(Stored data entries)
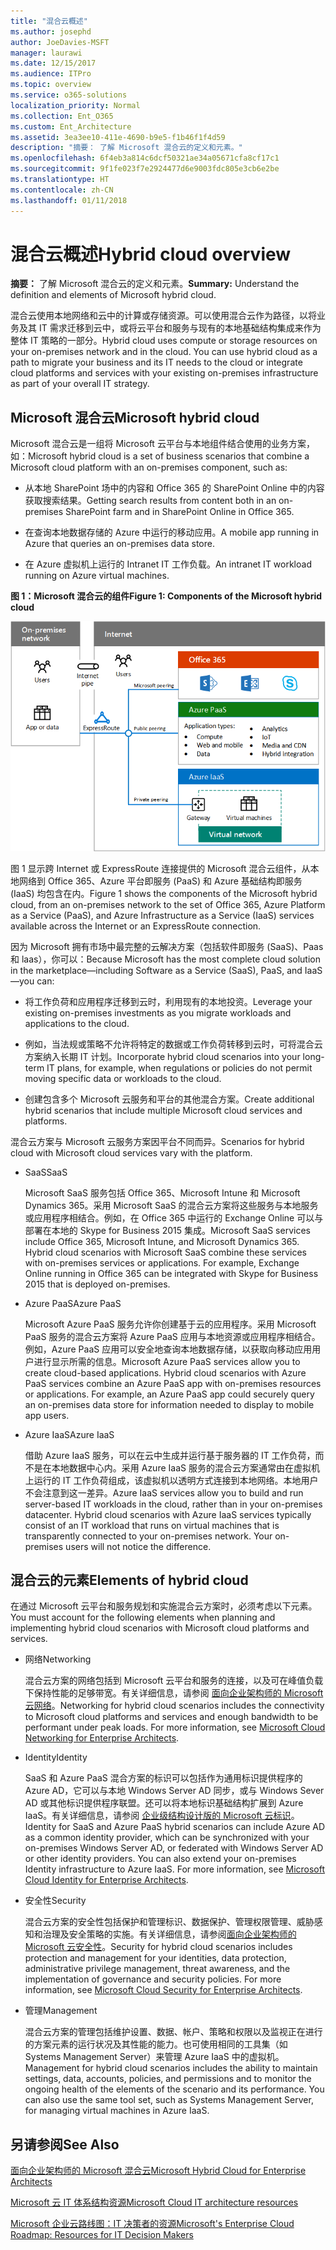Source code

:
 ```yaml
---
title: "混合云概述"
ms.author: josephd
author: JoeDavies-MSFT
manager: laurawi
ms.date: 12/15/2017
ms.audience: ITPro
ms.topic: overview
ms.service: o365-solutions
localization_priority: Normal
ms.collection: Ent_O365
ms.custom: Ent_Architecture
ms.assetid: 3ea3ee10-411e-4690-b9e5-f1b46f1f4d59
description: "摘要： 了解 Microsoft 混合云的定义和元素。"
ms.openlocfilehash: 6f4eb3a814c6dcf50321ae34a05671cfa8cf17c1
ms.sourcegitcommit: 9f1fe023f7e2924477d6e9003fdc805e3cb6e2be
ms.translationtype: HT
ms.contentlocale: zh-CN
ms.lasthandoff: 01/11/2018
---
```

# <a name="hybrid-cloud-overview"></a><span data-ttu-id="b7223-103">混合云概述</span><span class="sxs-lookup"><span data-stu-id="b7223-103">Hybrid cloud overview</span></span>

 <span data-ttu-id="b7223-104">**摘要：** 了解 Microsoft 混合云的定义和元素。</span><span class="sxs-lookup"><span data-stu-id="b7223-104">**Summary:** Understand the definition and elements of Microsoft hybrid cloud.</span></span>
  
<span data-ttu-id="b7223-p101">混合云使用本地网络和云中的计算或存储资源。可以使用混合云作为路径，以将业务及其 IT 需求迁移到云中，或将云平台和服务与现有的本地基础结构集成来作为整体 IT 策略的一部分。</span><span class="sxs-lookup"><span data-stu-id="b7223-p101">Hybrid cloud uses compute or storage resources on your on-premises network and in the cloud. You can use hybrid cloud as a path to migrate your business and its IT needs to the cloud or integrate cloud platforms and services with your existing on-premises infrastructure as part of your overall IT strategy.</span></span>
  
## <a name="microsoft-hybrid-cloud"></a><span data-ttu-id="b7223-107">Microsoft 混合云</span><span class="sxs-lookup"><span data-stu-id="b7223-107">Microsoft hybrid cloud</span></span>

<span data-ttu-id="b7223-108">Microsoft 混合云是一组将 Microsoft 云平台与本地组件结合使用的业务方案，如：</span><span class="sxs-lookup"><span data-stu-id="b7223-108">Microsoft hybrid cloud is a set of business scenarios that combine a Microsoft cloud platform with an on-premises component, such as:</span></span> 
  
- <span data-ttu-id="b7223-109">从本地 SharePoint 场中的内容和 Office 365 的 SharePoint Online 中的内容获取搜索结果。</span><span class="sxs-lookup"><span data-stu-id="b7223-109">Getting search results from content both in an on-premises SharePoint farm and in SharePoint Online in Office 365.</span></span>
    
- <span data-ttu-id="b7223-110">在查询本地数据存储的 Azure 中运行的移动应用。</span><span class="sxs-lookup"><span data-stu-id="b7223-110">A mobile app running in Azure that queries an on-premises data store.</span></span>
    
- <span data-ttu-id="b7223-111">在 Azure 虚拟机上运行的 Intranet IT 工作负载。</span><span class="sxs-lookup"><span data-stu-id="b7223-111">An intranet IT workload running on Azure virtual machines.</span></span>
    
<span data-ttu-id="b7223-112">**图 1：Microsoft 混合云的组件**</span><span class="sxs-lookup"><span data-stu-id="b7223-112">**Figure 1: Components of the Microsoft hybrid cloud**</span></span>

![Microsoft 混合云的组件](images/Hybrid_Poster/MS_Hybrid_Cloud.png)
  
<span data-ttu-id="b7223-114">图 1 显示跨 Internet 或 ExpressRoute 连接提供的 Microsoft 混合云组件，从本地网络到 Office 365、Azure 平台即服务 (PaaS) 和 Azure 基础结构即服务 (IaaS) 均包含在内。</span><span class="sxs-lookup"><span data-stu-id="b7223-114">Figure 1 shows the components of the Microsoft hybrid cloud, from an on-premises network to the set of Office 365, Azure Platform as a Service (PaaS), and Azure Infrastructure as a Service (IaaS) services available across the Internet or an ExpressRoute connection.</span></span>
  
<span data-ttu-id="b7223-115">因为 Microsoft 拥有市场中最完整的云解决方案（包括软件即服务 (SaaS)、Paas 和 laas），你可以：</span><span class="sxs-lookup"><span data-stu-id="b7223-115">Because Microsoft has the most complete cloud solution in the marketplace—including Software as a Service (SaaS), PaaS, and IaaS—you can:</span></span>
  
- <span data-ttu-id="b7223-116">将工作负荷和应用程序迁移到云时，利用现有的本地投资。</span><span class="sxs-lookup"><span data-stu-id="b7223-116">Leverage your existing on-premises investments as you migrate workloads and applications to the cloud.</span></span>
    
- <span data-ttu-id="b7223-117">例如，当法规或策略不允许将特定的数据或工作负荷转移到云时，可将混合云方案纳入长期 IT 计划。</span><span class="sxs-lookup"><span data-stu-id="b7223-117">Incorporate hybrid cloud scenarios into your long-term IT plans, for example, when regulations or policies do not permit moving specific data or workloads to the cloud.</span></span>
    
- <span data-ttu-id="b7223-118">创建包含多个 Microsoft 云服务和平台的其他混合方案。</span><span class="sxs-lookup"><span data-stu-id="b7223-118">Create additional hybrid scenarios that include multiple Microsoft cloud services and platforms.</span></span>
    
<span data-ttu-id="b7223-119">混合云方案与 Microsoft 云服务方案因平台不同而异。</span><span class="sxs-lookup"><span data-stu-id="b7223-119">Scenarios for hybrid cloud with Microsoft cloud services vary with the platform.</span></span>
  
- <span data-ttu-id="b7223-120">SaaS</span><span class="sxs-lookup"><span data-stu-id="b7223-120">SaaS</span></span>
    
    <span data-ttu-id="b7223-p102">Microsoft SaaS 服务包括 Office 365、Microsoft Intune 和 Microsoft Dynamics 365。采用 Microsoft SaaS 的混合云方案将这些服务与本地服务或应用程序相结合。例如，在 Office 365 中运行的 Exchange Online 可以与部署在本地的 Skype for Business 2015 集成。</span><span class="sxs-lookup"><span data-stu-id="b7223-p102">Microsoft SaaS services include Office 365, Microsoft Intune, and Microsoft Dynamics 365. Hybrid cloud scenarios with Microsoft SaaS combine these services with on-premises services or applications. For example, Exchange Online running in Office 365 can be integrated with Skype for Business 2015 that is deployed on-premises.</span></span>
    
- <span data-ttu-id="b7223-124">Azure PaaS</span><span class="sxs-lookup"><span data-stu-id="b7223-124">Azure PaaS</span></span>
    
    <span data-ttu-id="b7223-p103">Microsoft Azure PaaS 服务允许你创建基于云的应用程序。采用 Microsoft PaaS 服务的混合云方案将 Azure PaaS 应用与本地资源或应用程序相结合。例如，Azure PaaS 应用可以安全地查询本地数据存储，以获取向移动应用用户进行显示所需的信息。</span><span class="sxs-lookup"><span data-stu-id="b7223-p103">Microsoft Azure PaaS services allow you to create cloud-based applications. Hybrid cloud scenarios with Azure PaaS services combine an Azure PaaS app with on-premises resources or applications. For example, an Azure PaaS app could securely query an on-premises data store for information needed to display to mobile app users.</span></span>
    
- <span data-ttu-id="b7223-128">Azure IaaS</span><span class="sxs-lookup"><span data-stu-id="b7223-128">Azure IaaS</span></span>
    
    <span data-ttu-id="b7223-p104">借助 Azure IaaS 服务，可以在云中生成并运行基于服务器的 IT 工作负荷，而不是在本地数据中心内。采用 Azure IaaS 服务的混合云方案通常由在虚拟机上运行的 IT 工作负荷组成，该虚拟机以透明方式连接到本地网络。本地用户不会注意到这一差异。</span><span class="sxs-lookup"><span data-stu-id="b7223-p104">Azure IaaS services allow you to build and run server-based IT workloads in the cloud, rather than in your on-premises datacenter. Hybrid cloud scenarios with Azure IaaS services typically consist of an IT workload that runs on virtual machines that is transparently connected to your on-premises network. Your on-premises users will not notice the difference.</span></span>
    
## <a name="elements-of-hybrid-cloud"></a><span data-ttu-id="b7223-132">混合云的元素</span><span class="sxs-lookup"><span data-stu-id="b7223-132">Elements of hybrid cloud</span></span>

<span data-ttu-id="b7223-133">在通过 Microsoft 云平台和服务规划和实施混合云方案时，必须考虑以下元素。</span><span class="sxs-lookup"><span data-stu-id="b7223-133">You must account for the following elements when planning and implementing hybrid cloud scenarios with Microsoft cloud platforms and services.</span></span>
  
- <span data-ttu-id="b7223-134">网络</span><span class="sxs-lookup"><span data-stu-id="b7223-134">Networking</span></span>
    
    <span data-ttu-id="b7223-p105">混合云方案的网络包括到 Microsoft 云平台和服务的连接，以及可在峰值负载下保持性能的足够带宽。有关详细信息，请参阅 [面向企业架构师的 Microsoft 云网络](microsoft-cloud-networking-for-enterprise-architects.md)。</span><span class="sxs-lookup"><span data-stu-id="b7223-p105">Networking for hybrid cloud scenarios includes the connectivity to Microsoft cloud platforms and services and enough bandwidth to be performant under peak loads. For more information, see [Microsoft Cloud Networking for Enterprise Architects](microsoft-cloud-networking-for-enterprise-architects.md).</span></span>
    
- <span data-ttu-id="b7223-137">Identity</span><span class="sxs-lookup"><span data-stu-id="b7223-137">Identity</span></span>
    
    <span data-ttu-id="b7223-p106">SaaS 和 Azure PaaS 混合方案的标识可以包括作为通用标识提供程序的 Azure AD，它可以与本地 Windows Server AD 同步，或与 Windows Sever AD 或其他标识提供程序联盟。还可以将本地标识基础结构扩展到 Azure IaaS。有关详细信息，请参阅 [企业级结构设计版的 Microsoft 云标识](microsoft-cloud-identity-for-enterprise-architects.md)。</span><span class="sxs-lookup"><span data-stu-id="b7223-p106">Identity for SaaS and Azure PaaS hybrid scenarios can include Azure AD as a common identity provider, which can be synchronized with your on-premises Windows Server AD, or federated with Windows Server AD or other identity providers. You can also extend your on-premises Identity infrastructure to Azure IaaS. For more information, see [Microsoft Cloud Identity for Enterprise Architects](microsoft-cloud-identity-for-enterprise-architects.md).</span></span>
    
- <span data-ttu-id="b7223-141">安全性</span><span class="sxs-lookup"><span data-stu-id="b7223-141">Security</span></span>
    
    <span data-ttu-id="b7223-p107">混合云方案的安全性包括保护和管理标识、数据保护、管理权限管理、威胁感知和治理及安全策略的实施。有关详细信息，请参阅[面向企业架构师的 Microsoft 云安全性](https://technet.microsoft.com/library/dn919927.aspx#security)。</span><span class="sxs-lookup"><span data-stu-id="b7223-p107">Security for hybrid cloud scenarios includes protection and management for your identities, data protection, administrative privilege management, threat awareness, and the implementation of governance and security policies. For more information, see [Microsoft Cloud Security for Enterprise Architects](https://technet.microsoft.com/library/dn919927.aspx#security).</span></span>
    
- <span data-ttu-id="b7223-144">管理</span><span class="sxs-lookup"><span data-stu-id="b7223-144">Management</span></span>
    
    <span data-ttu-id="b7223-p108">混合云方案的管理包括维护设置、数据、帐户、策略和权限以及监视正在进行的方案元素的运行状况及其性能的能力。也可使用相同的工具集（如 Systems Management Server）来管理 Azure IaaS 中的虚拟机。</span><span class="sxs-lookup"><span data-stu-id="b7223-p108">Management for hybrid cloud scenarios includes the ability to maintain settings, data, accounts, policies, and permissions and to monitor the ongoing health of the elements of the scenario and its performance. You can also use the same tool set, such as Systems Management Server, for managing virtual machines in Azure IaaS.</span></span>
    
## <a name="see-also"></a><span data-ttu-id="b7223-147">另请参阅</span><span class="sxs-lookup"><span data-stu-id="b7223-147">See Also</span></span>

[<span data-ttu-id="b7223-148">面向企业架构师的 Microsoft 混合云</span><span class="sxs-lookup"><span data-stu-id="b7223-148">Microsoft Hybrid Cloud for Enterprise Architects</span></span>](microsoft-hybrid-cloud-for-enterprise-architects.md)
  
[<span data-ttu-id="b7223-149">Microsoft 云 IT 体系结构资源</span><span class="sxs-lookup"><span data-stu-id="b7223-149">Microsoft Cloud IT architecture resources</span></span>](microsoft-cloud-it-architecture-resources.md)

<span data-ttu-id="b7223-150">[Microsoft 企业云路线图：IT 决策者的资源](https://sway.com/FJ2xsyWtkJc2taRD)</span><span class="sxs-lookup"><span data-stu-id="b7223-150">[Microsoft's Enterprise Cloud Roadmap: Resources for IT Decision Makers](https://sway.com/FJ2xsyWtkJc2taRD)</span></span>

# TASK PROMPT
Find the lines in the records that include the string "name", and reply with how many there are, nothing more.

# OUTPUT FOR THIS TASK
4